Well, I’ve already done one week in Russia, and what a baptism of fire it has been into the world of travel! I can now attempt and sometimes succeed, albeit very slowly, at reading a Russian word out loud (usually street names or metro stations) as a case of having to, so I know I am on the right track, as usually I only knows the names in English from my map.
Day one in Russia – I arrived with a tense, nervous, terrified feeling in the pit of my stomach, and this only intensified as I arrived at my accommodation, which was a half hostel set up, only private rooms but shared kitchen and communal areas. This feeling would not shift! I wondered if it ever would?
Day two – by the second day, the feeling had subsided greatly, which I was thankful for, but not completely. A couple of days in, and then I found my St Petersburg bubble, and got into the swing of things.
The move to Moscow refreshed those feelings, but only on a smaller scale, and this has led me quickly to learn about the travel bubble, as I have named it. This consists of so far, a nervous start, then a little familiarity, then really getting into the swing of it and having a feel for where you are. Then, all of a sudden, that bubble can burst, as quickly as it was formed. This happens at an alarming regularity at the moment.

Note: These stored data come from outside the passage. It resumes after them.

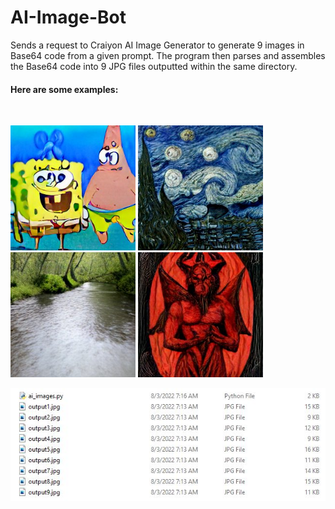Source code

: # AI-Image-Bot
Sends a request to Craiyon AI Image Generator to generate 9 images in Base64 code from a given prompt. The program then parses and assembles the Base64 code into 9 JPG files outputted within the same directory.

<h4>Here are some examples:</h4><br />

<p float="center">
  <img src="images/spongebobandpatrickjellyfishing.jpg" width="200" />
  <img src="images/starrynightcubism.jpg" width="200" /> 
  <img src="images/riverstyx.jpg" width="200" />
  <img src="images/satanhome.jpg" width="200" />
</p>

<p align="center">
  <img src="images/ai_images.JPG" width="600" alt="ai_images">
</p>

Anyhow, going back to my arrival in Moscow, after what I must say was an extremely pleasant overnight train ride, I had no idea where I was, only an address of the hostel I needed to go to, along with my map, in English. I went to information and they kindly gave me a metro map, in English, and showed me which metro station I would need to go to. Excellent, I thought. The absolute sheer panic when I arrive in the metro station, something that had been so easy in St Petersburg, had now turned into a logistical nightmare, in that no Russian metro station was actually written in English, so both maps were practically useless as I could not correlate with the Russian in the metro station!
This is where one lucky member of the Russian public gets me coming up to them and saying the name of the station I need (very slowly I might add!) And pointing at the train I think might take me there….yes was her answer (or ‘da’, as she also knew none of my language). She even kindly held up her hand to say 5 stops once we were on the train, and then ‘2’ more stops as she got off. What a kind lady.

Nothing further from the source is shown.